It seems like it would be perfectly normal for this scenario to error out if the given import is a Wasm function, unless the standard were extended to allow specifying functions with different signatures invoking automatic coercion as well.

While I have originally been cautious of removing duplicate imports, I now strongly support this change.

The crucial observation is that duplicate imports cannot be handled in various environments, as @lukewagner points out. And as he says, that is problematic even for JS use cases.

Most importantly, it breaks a basic modular property, namely that all imports can be equally implemented by Wasm or by host modules. That is important for use cases like virtualisation.

Duplicate imports effectively force either an overloading or a dynamic typing mechanism on the client side, which is bad, because not every client has means to support that (including other Wasm modules).

And this is a real problem in practice, as the history of the test suite has demonstrated.

@titzer, I'm afraid I don't follow. Unambiguous naming seems like an orthogonal problem to parameterisation.
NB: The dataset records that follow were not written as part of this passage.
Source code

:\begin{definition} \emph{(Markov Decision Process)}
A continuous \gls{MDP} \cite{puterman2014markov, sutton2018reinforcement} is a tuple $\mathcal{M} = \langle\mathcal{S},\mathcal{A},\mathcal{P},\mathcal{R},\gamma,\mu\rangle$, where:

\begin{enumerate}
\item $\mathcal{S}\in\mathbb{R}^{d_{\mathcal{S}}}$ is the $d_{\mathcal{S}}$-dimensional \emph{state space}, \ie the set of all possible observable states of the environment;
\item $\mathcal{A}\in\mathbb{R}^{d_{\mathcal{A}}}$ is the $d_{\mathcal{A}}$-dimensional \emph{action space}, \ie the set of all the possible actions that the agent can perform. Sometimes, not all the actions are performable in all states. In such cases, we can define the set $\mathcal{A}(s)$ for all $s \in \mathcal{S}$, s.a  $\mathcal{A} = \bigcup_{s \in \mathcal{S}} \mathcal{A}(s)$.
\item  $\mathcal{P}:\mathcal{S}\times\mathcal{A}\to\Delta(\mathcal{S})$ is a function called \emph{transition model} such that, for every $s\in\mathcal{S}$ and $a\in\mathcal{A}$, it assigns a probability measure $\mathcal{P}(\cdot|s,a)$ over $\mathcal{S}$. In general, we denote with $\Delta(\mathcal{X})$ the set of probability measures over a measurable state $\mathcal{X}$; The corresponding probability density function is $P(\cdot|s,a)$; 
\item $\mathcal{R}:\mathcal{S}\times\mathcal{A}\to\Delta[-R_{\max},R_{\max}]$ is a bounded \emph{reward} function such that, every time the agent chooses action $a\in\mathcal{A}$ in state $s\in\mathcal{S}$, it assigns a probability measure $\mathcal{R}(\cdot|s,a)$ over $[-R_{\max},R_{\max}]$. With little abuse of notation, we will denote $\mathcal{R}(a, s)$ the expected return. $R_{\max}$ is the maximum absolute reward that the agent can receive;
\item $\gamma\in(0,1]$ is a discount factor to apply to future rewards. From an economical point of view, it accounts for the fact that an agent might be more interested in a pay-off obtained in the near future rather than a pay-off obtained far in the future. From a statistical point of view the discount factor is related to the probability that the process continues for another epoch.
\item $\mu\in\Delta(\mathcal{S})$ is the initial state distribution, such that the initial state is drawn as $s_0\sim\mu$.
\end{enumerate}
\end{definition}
Even if we had the latter, we still would want to make sure that names uniquely determine a (parameterised) entity. Probably even more so, since resolving overloaded import names by other means gets even more complicated when these other means get more complex?

Like I said, names don't matter to engines, so their uniqueness doesn't matter to engines either. They matter to _linkers_, so it's a particular linking solution's choice if it wants to enforce uniqueness on import names (or export names for that matter). And linkers in the limit will require a fully programmable solution in the end, which is not only first class modules and instances, but JITing and the ability to incrementally construct them.

I think all of the trouble is coming from trying to make modules into statically typed functors[*] from imports to exports based on names. The effect of that is that names become part of a type, and introducing that type into the language of wasm requires typechecking and therefore name matching rules. But the problem with that is that these names are low-level names, akin to mangled C/C++ names. The end result of that is three bad things:

  1. we saw already: wasm cannot even connect to host environments that do have overloading
  2. linking is constantly constrained by what can and cannot be expressed using low level names alone, leading to a constant design problem with every new wasm feature
  3. it doesn't serve languages that cannot use any low level name mangling scheme, which will need a programmable and JITing solution.

These problems follow directly from the desire to introduce a static module type, because that is motivated by getting engines to do name-based matching for a simple linking solution. But in reality, engines should never look at names; another thing--a linker--should look at names and should them resolve them for an engine. And yes, one way to solve that problem is that that API does provide vectors of imports to a linker and it returns a vector of exports--that's what I did in Wizard and that's how the C embedding API works.

[] I used to think this too, that wasm modules were functions from imports to exports. It's an elegant way to think about things, and @rossberg has explored that in an academic context for a long time. But that's missing something important: the logic for linking that comes from a higher level language. That linker is an entity that _processes_ a module and computes bindings based not only on names, but perhaps its own state, etc. Modules contain a *description of what they need from the outside world, but in the source language that the linker understands. A simple-string matching does _not_ suffice.

@titzer, I agree that the module linking proposal does not provide a powerful enough linking model for many use cases (it won't be able to replace C object files, for example), but I don't think providing a general purpose linking model is a goal of the proposal. I view it as an extension of the current string-based import/export system that is sufficient and useful for bundler-style linking that is common on the Web and that is already baked into Wasm's module structure to some extent. Higher-level language-specific linkers can continue to do whatever they want with respect to naming because their modularity must be layered on top of WebAssembly anyway.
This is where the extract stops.